Has any of your other stuff been done on audio?
Yes. Dark Star is on audio with a fantastic voice actor. We spent ages trying to get the right voice actor for that. I worked with Audible on that. I really dislike Amazon, but I love Audible, because they’re such lovely people. I guess Amazon are putting their money in the right places. We were looking at loads of Shakespearean voice actors for that, proper stage actors, who could get to grips with the kind of rhythms that Dark Star was, but in the end, I put my foot down and I was like, maybe we just need a guy with a really gravelly voice who sounds like he’s on his last legs and has smoked every day of his life. And we ended up getting this really absolutely brilliant guy who did the voice, he did some voice acting for one of the Amnesia games, he does a lot of the 40k novels oddly enough, as well as a lot of noir. But that’s a brilliant audiobook, I can’t recommend it enough. And Metronome we had a fantastic Scottish voice actor, and he did such a fantastic job with that. The problem with Metronome is there’s a different accent on every page. He absolutely did his best with it. And the result is really fun. It’s especially good for stuff like poetry, especially Dark Star, because epic poetry comes from an oral tradition, so it was always orated before it was written down, so for years I was going on at my lovely agent being, oh, can we get an audiobook? And one day he sent me a text saying ‘Hey, Audible want it’ and I was like ‘Yes! Finally it’s happened.’
In the event you talked about how you read your work aloud when writing.

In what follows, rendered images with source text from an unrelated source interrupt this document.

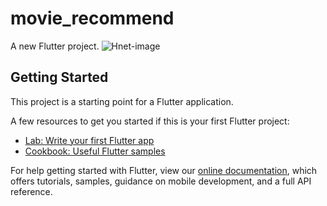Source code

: # movie_recommend

A new Flutter project.
![Hnet-image](https://user-images.githubusercontent.com/79895996/146253772-f463c37f-3a2b-44fe-aa0c-a64721c1e797.gif)
## Getting Started

This project is a starting point for a Flutter application.

A few resources to get you started if this is your first Flutter project:

- [Lab: Write your first Flutter app](https://flutter.dev/docs/get-started/codelab)
- [Cookbook: Useful Flutter samples](https://flutter.dev/docs/cookbook)

For help getting started with Flutter, view our
[online documentation](https://flutter.dev/docs), which offers tutorials,
samples, guidance on mobile development, and a full API reference.
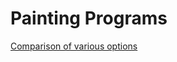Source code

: # Painting Programs
[Comparison of various options](https://medium.com/@thimblefolio/whats-the-best-software-for-beginners-to-digital-painting-86efe527a2a1)
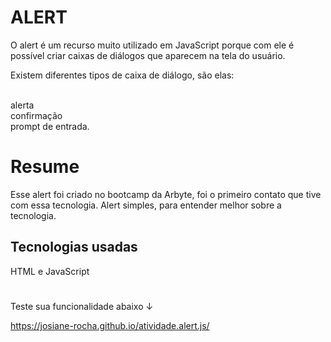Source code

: # ALERT

O alert é um recurso muito utilizado em JavaScript porque com ele é possível criar caixas de diálogos que aparecem na tela do usuário.

Existem diferentes tipos de caixa de diálogo, são elas:

<br /> alerta
<br /> confirmação
<br /> prompt de entrada.

#
# Resume

Esse alert foi criado no bootcamp da Arbyte, foi o primeiro contato que tive com essa tecnologia. Alert simples, para entender melhor sobre a tecnologia.

## Tecnologias usadas

HTML e JavaScript


#

Teste sua funcionalidade abaixo &#8595;


https://josiane-rocha.github.io/atividade.alert.js/
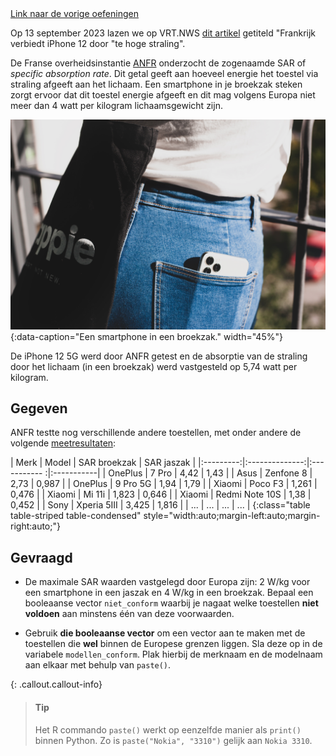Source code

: <div class="text-end">
<a class="btn btn-filled with-icon" href="https://dodona.be/nl/courses/2690" target="_blank"><i class="mdi mdi-backburger mdi-24" title="link"></i>Link naar de vorige oefeningen</a>
</div>

Op 13 september 2023 lazen we op VRT.NWS <a href="https://www.vrt.be/vrtnws/nl/2023/09/13/iphone-12-frankrijk-belgie-stralingen" target="_blank">dit artikel</a> getiteld "Frankrijk verbiedt iPhone 12 door "te hoge straling".

De Franse overheidsinstantie <a href="https://www.anfr.fr/liste-actualites/actualite/retrait-temporaire-du-marche-de-liphone-12-pour-non-conformite-de-ces-appareils-a-la-reglementation-europeenne" target="_blank">ANFR</a> onderzocht de zogenaamde SAR of *specific absorption rate*. Dit getal geeft aan hoeveel energie het toestel via straling afgeeft aan het lichaam. Een smartphone in je broekzak steken zorgt ervoor dat dit toestel energie afgeeft en dit mag volgens Europa niet meer dan 4 watt per kilogram lichaamsgewicht zijn.

![Een smartphone in een broekzak.](media/manuel-iallonardi.jpg "Foto door Manuel Iallonardi op Unsplash."){:data-caption="Een smartphone in een broekzak." width="45%"}

De iPhone 12 5G werd door ANFR getest en de absorptie van de straling door het lichaam (in een broekzak) werd vastgesteld op 5,74 watt per kilogram.

## Gegeven

ANFR testte nog verschillende andere toestellen, met onder andere de volgende <a href="https://data.anfr.fr/anfr/visualisation/table/?id=ad8014ec-f631-450e-a259-799188714ef9&sort=-date_controle" target="_blank">meetresultaten</a>:

| Merk      | Model          | SAR broekzak | SAR jaszak |
|:---------:|:--------------:|:----------- :|:-----------|
| OnePlus   | 7 Pro          | 4,42         | 1,43       |
| Asus      | Zenfone 8      | 2,73         | 0,987      |
| OnePlus   | 9 Pro 5G       | 1,94         | 1,79       |
| Xiaomi    | Poco F3        | 1,261        | 0,476      |
| Xiaomi    | Mi 11i         | 1,823        | 0,646      |
| Xiaomi    | Redmi Note 10S | 1,38         | 0,452      |
| Sony      | Xperia 5III    | 3,425        | 1,816      |
| ...       | ...            | ...          | ...        |
{:class="table table-striped table-condensed" style="width:auto;margin-left:auto;margin-right:auto;"}

## Gevraagd

- De maximale SAR waarden vastgelegd door Europa zijn: 2 W/kg voor een smartphone in een jaszak en 4 W/kg in een broekzak. Bepaal een booleaanse vector `niet_conform` waarbij je nagaat welke toestellen **niet voldoen** aan minstens één van deze voorwaarden.

- Gebruik **die booleaanse vector** om een vector aan te maken met de toestellen die **wel** binnen de Europese grenzen liggen. Sla deze op in de variabele `modellen_conform`. Plak hierbij de merknaam en de modelnaam aan elkaar met behulp van `paste()`. 

{: .callout.callout-info}
>#### Tip
>
> Het R commando `paste()` werkt op eenzelfde manier als `print()` binnen Python. Zo is `paste("Nokia", "3310")` gelijk aan `Nokia 3310`.


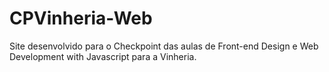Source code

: # CPVinheria-Web
Site desenvolvido para o Checkpoint das aulas de Front-end Design e Web Development with Javascript para a Vinheria.
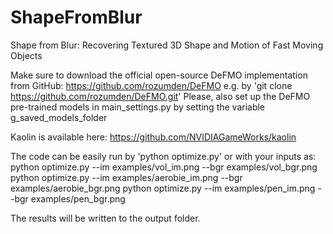 # ShapeFromBlur
Shape from Blur: Recovering Textured 3D Shape and Motion of Fast Moving Objects

Make sure to download the official open-source DeFMO implementation from GitHub: https://github.com/rozumden/DeFMO
e.g. by 'git clone https://github.com/rozumden/DeFMO.git'
Please, also set up the DeFMO pre-trained models in main_settings.py by setting the variable g_saved_models_folder

Kaolin is available here: https://github.com/NVIDIAGameWorks/kaolin

The code can be easily run by 'python optimize.py' 
or with your inputs as:
python optimize.py --im examples/vol_im.png --bgr examples/vol_bgr.png
python optimize.py --im examples/aerobie_im.png --bgr examples/aerobie_bgr.png
python optimize.py --im examples/pen_im.png --bgr examples/pen_bgr.png

The results will be written to the output folder.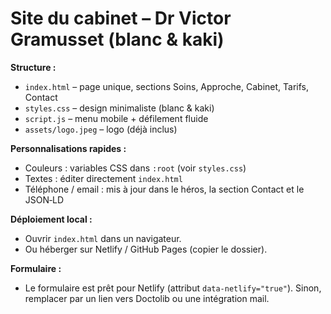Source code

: # Site du cabinet – Dr Victor Gramusset (blanc & kaki)

**Structure :**
- `index.html` – page unique, sections Soins, Approche, Cabinet, Tarifs, Contact
- `styles.css` – design minimaliste (blanc & kaki)
- `script.js` – menu mobile + défilement fluide
- `assets/logo.jpeg` – logo (déjà inclus)

**Personnalisations rapides :**
- Couleurs : variables CSS dans `:root` (voir `styles.css`)
- Textes : éditer directement `index.html`
- Téléphone / email : mis à jour dans le héros, la section Contact et le JSON‑LD

**Déploiement local :**
- Ouvrir `index.html` dans un navigateur.
- Ou héberger sur Netlify / GitHub Pages (copier le dossier).

**Formulaire :**
- Le formulaire est prêt pour Netlify (attribut `data-netlify="true"`). Sinon, remplacer par un lien vers Doctolib ou une intégration mail.
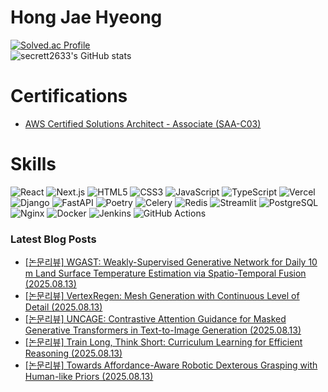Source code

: # Hong Jae Hyeong

[![Solved.ac Profile](http://mazassumnida.wtf/api/v2/generate_badge?boj=secrett2633)](https://solved.ac/secrett2633/)  
![secrett2633's GitHub stats](https://github-readme-stats.vercel.app/api?username=secrett2633&show_icons=true&theme=radical)  

# Certifications
- [AWS Certified Solutions Architect - Associate (SAA-C03)](https://www.credly.com/badges/ee24ba15-e661-4741-bc4c-46bdaca76e75/public_url)

# Skills
![React](https://img.shields.io/badge/React-61DAFB.svg?&style=for-the-badge&logo=React&logoColor=white)
![Next.js](https://img.shields.io/badge/Next.js-000000.svg?&style=for-the-badge&logo=Next.js&logoColor=white)
![HTML5](https://img.shields.io/badge/HTML5-E34F26.svg?&style=for-the-badge&logo=HTML5&logoColor=white)
![CSS3](https://img.shields.io/badge/CSS3-1572B6.svg?&style=for-the-badge&logo=CSS3&logoColor=white)
![JavaScript](https://img.shields.io/badge/JavaScript-F7DF1E.svg?&style=for-the-badge&logo=JavaScript&logoColor=white)
![TypeScript](https://img.shields.io/badge/TypeScript-3178C6.svg?&style=for-the-badge&logo=TypeScript&logoColor=white)
![Vercel](https://img.shields.io/badge/Vercel-000000.svg?&style=for-the-badge&logo=Vercel&logoColor=white)  
![Django](https://img.shields.io/badge/Django-092E20.svg?&style=for-the-badge&logo=Django&logoColor=white)
![FastAPI](https://img.shields.io/badge/FastAPI-009688.svg?&style=for-the-badge&logo=FastAPI&logoColor=white)
![Poetry](https://img.shields.io/badge/Poetry-7031B9.svg?&style=for-the-badge&logo=Poetry&logoColor=white)
![Celery](https://img.shields.io/badge/Celery-378B29.svg?&style=for-the-badge&logo=Celery&logoColor=white)
![Redis](https://img.shields.io/badge/Redis-DC382D.svg?&style=for-the-badge&logo=Redis&logoColor=white)
![Streamlit](https://img.shields.io/badge/Streamlit-FF4B4B.svg?&style=for-the-badge&logo=Streamlit&logoColor=white)
![PostgreSQL](https://img.shields.io/badge/PostgreSQL-4169E1.svg?&style=for-the-badge&logo=PostgreSQL&logoColor=white)  
![Nginx](https://img.shields.io/badge/Nginx-009639.svg?&style=for-the-badge&logo=Nginx&logoColor=white)
![Docker](https://img.shields.io/badge/Docker-2496ED.svg?&style=for-the-badge&logo=Docker&logoColor=white)
![Jenkins](https://img.shields.io/badge/Jenkins-D24939.svg?&style=for-the-badge&logo=Jenkins&logoColor=white)
![GitHub Actions](https://img.shields.io/badge/GitHub%20Actions-2088FF.svg?&style=for-the-badge&logo=GitHub%20Actions&logoColor=white)

### Latest Blog Posts
- [[논문리뷰] WGAST: Weakly-Supervised Generative Network for Daily 10 m Land Surface Temperature Estimation via Spatio-Temporal Fusion (2025.08.13)](https://secrett2633.github.io/ai/review/2025-8-13-WGAST_Weakly-Supervised_Generative_Network_for_Daily_10_m_Land_Surface_Temperature_Estimation_via_Spatio-Temporal_Fusion/)
- [[논문리뷰] VertexRegen: Mesh Generation with Continuous Level of Detail (2025.08.13)](https://secrett2633.github.io/ai/review/2025-8-13-VertexRegen_Mesh_Generation_with_Continuous_Level_of_Detail/)
- [[논문리뷰] UNCAGE: Contrastive Attention Guidance for Masked Generative Transformers in Text-to-Image Generation (2025.08.13)](https://secrett2633.github.io/ai/review/2025-8-13-UNCAGE_Contrastive_Attention_Guidance_for_Masked_Generative_Transformers_in_Text-to-Image_Generation/)
- [[논문리뷰] Train Long, Think Short: Curriculum Learning for Efficient Reasoning (2025.08.13)](https://secrett2633.github.io/ai/review/2025-8-13-Train_Long_Think_Short_Curriculum_Learning_for_Efficient_Reasoning/)
- [[논문리뷰] Towards Affordance-Aware Robotic Dexterous Grasping with Human-like Priors (2025.08.13)](https://secrett2633.github.io/ai/review/2025-8-13-Towards_Affordance-Aware_Robotic_Dexterous_Grasping_with_Human-like_Priors/)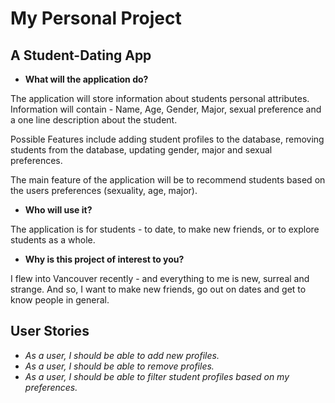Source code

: # My Personal Project

## A Student-Dating App


- **What will the application do?**

The application will store information about students personal attributes.
Information will contain - Name, Age, Gender, Major, sexual preference and a one line description about the student.

Possible Features include adding student profiles to the database, removing students from the database, updating 
gender, major and sexual preferences. 

The main feature of the application will be to recommend students based on the users preferences 
(sexuality, age, major).

- **Who will use it?**

The application is for students - to date, to make new friends, or to explore students as a whole.
 
- **Why is this project of interest to you?**

I flew into Vancouver recently - and everything to me is new, surreal and strange. And so, I want to make new friends, 
go out on dates and get to know people in general.


## User Stories

- *As a user, I should be able to add new profiles.*
- *As a user, I should be able to remove profiles.*
- *As a user, I should be able to filter student profiles based on my preferences.*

Have you ever done any audiobooks yourself?
I hate the sound of my own voice unless its heavily distorted, so no, but a friend of mine is kind of looking into that. I know recordings have been made of some of the stuff I’ve done. Because I love performing. I do it as regularly as I’m able. I’ll tell you something interesting that came to mind. One of the reasons why Calypso is going to be very interesting if they do make an audiobook out of it, is because at least one point in the book, maybe multiple times, two voices are going simultaneously. Because I have a post-human character who can listen to and interpret two people talking simultaneously, and I thought it was a really nice effect to put that down on a page, as a way of showing what cognitive enhancement can do. I’ve performed that a couple of times with a friend of mine, at different places, with both of us reading aloud. And I’d be really interested to see what they do with that in terms of audio if they choose to go with that. But we’ll see, cause it’s a tough one to publish. I’m excited about it but we’ll see if anyone else is.
Thank you Oliver Langmead for speaking with us!
Oliver Langmead is the author of Dark Star, Metronome, and the short story ‘Glitterati.’